At SafetyCulture, we’re solving problems that fundamentally change the way people work and positively impact the world.
We’re looking for talented people to help us build a world class engineering team. A recent funding round gives us a AU$1.3Bn valuation, and the funds will be used to evolve the product into a communication and collaboration platform. We’re innovating and expanding into sensors and IoT, and telematics for fleets. We’re facing interesting technical challenges as we scale, and have an ambitious goal to have 100 million workers using our products every day.
The Role As a Site Reliability Engineer at SafetyCulture, you’ll help to design, build and run resilient systems. You live and die by Murphy’s Law, knowing that anything that can go wrong will go wrong at the worst possible moment. You will help to foster a culture of designing for, and expecting failure in production systems - a culture where learning and knowledge-sharing is expected.
You love to solve sticky cross-service and cross-domain problems, and have a passion to identify root causes in complex scenarios. You understand how important it is for the teams to analyze past incidents. Most importantly you are a team-player, are excited about the prospect of working in a fast-paced demanding environment and get that learning happens at the edge of the comfort zone.

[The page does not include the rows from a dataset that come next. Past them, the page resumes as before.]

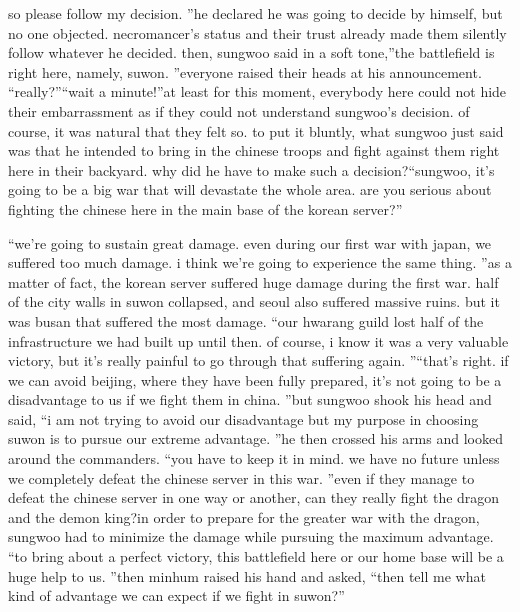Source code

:  so please follow my decision.
”he declared he was going to decide by himself, but no one objected.
necromancer’s status and their trust already made them silently follow whatever he decided.
then, sungwoo said in a soft tone,”the battlefield is right here, namely, suwon.
”everyone raised their heads at his announcement.
“really?”“wait a minute!”at least for this moment, everybody here could not hide their embarrassment as if they could not understand sungwoo’s decision.
of course, it was natural that they felt so.
 to put it bluntly, what sungwoo just said was that he intended to bring in the chinese troops and fight against them right here in their backyard.
 why did he have to make such a decision?“sungwoo, it’s going to be a big war that will devastate the whole area.
 are you serious about fighting the chinese here in the main base of the korean server?”

“we’re going to sustain great damage.
 even during our first war with japan, we suffered too much damage.
 i think we’re going to experience the same thing.
”as a matter of fact, the korean server suffered huge damage during the first war.
half of the city walls in suwon collapsed, and seoul also suffered massive ruins.
 but it was busan that suffered the most damage.
“our hwarang guild lost half of the infrastructure we had built up until then.
 of course, i know it was a very valuable victory, but it’s really painful to go through that suffering again.
”“that’s right.
 if we can avoid beijing, where they have been fully prepared, it’s not going to be a disadvantage to us if we fight them in china.
”but sungwoo shook his head and said, “i am not trying to avoid our disadvantage but my purpose in choosing suwon is to pursue our extreme advantage.
”he then crossed his arms and looked around the commanders.
“you have to keep it in mind.
 we have no future unless we completely defeat the chinese server in this war.
”even if they manage to defeat the chinese server in one way or another, can they really fight the dragon and the demon king?in order to prepare for the greater war with the dragon, sungwoo had to minimize the damage while pursuing the maximum advantage.
“to bring about a perfect victory, this battlefield here or our home base will be a huge help to us.
”then minhum raised his hand and asked, “then tell me what kind of advantage we can expect if we fight in suwon?”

How you can have an impact As one of a core team of experienced SREs, you will shape and mature the culture, define the processes that the development teams will follow, and allow the business to scale to millions of users. You’ll coach and educate your engineering colleagues on systems reliability and fault-tolerance best practice, identify gaps in existing systems and come up with remediation plans. You’ll improve metrics such as MTTR and MTTF, and promote a culture of sustainable incident response and blameless post-mortem. We encourage involvement in the community, open source work, attending talks and events, and experimenting with new technologies.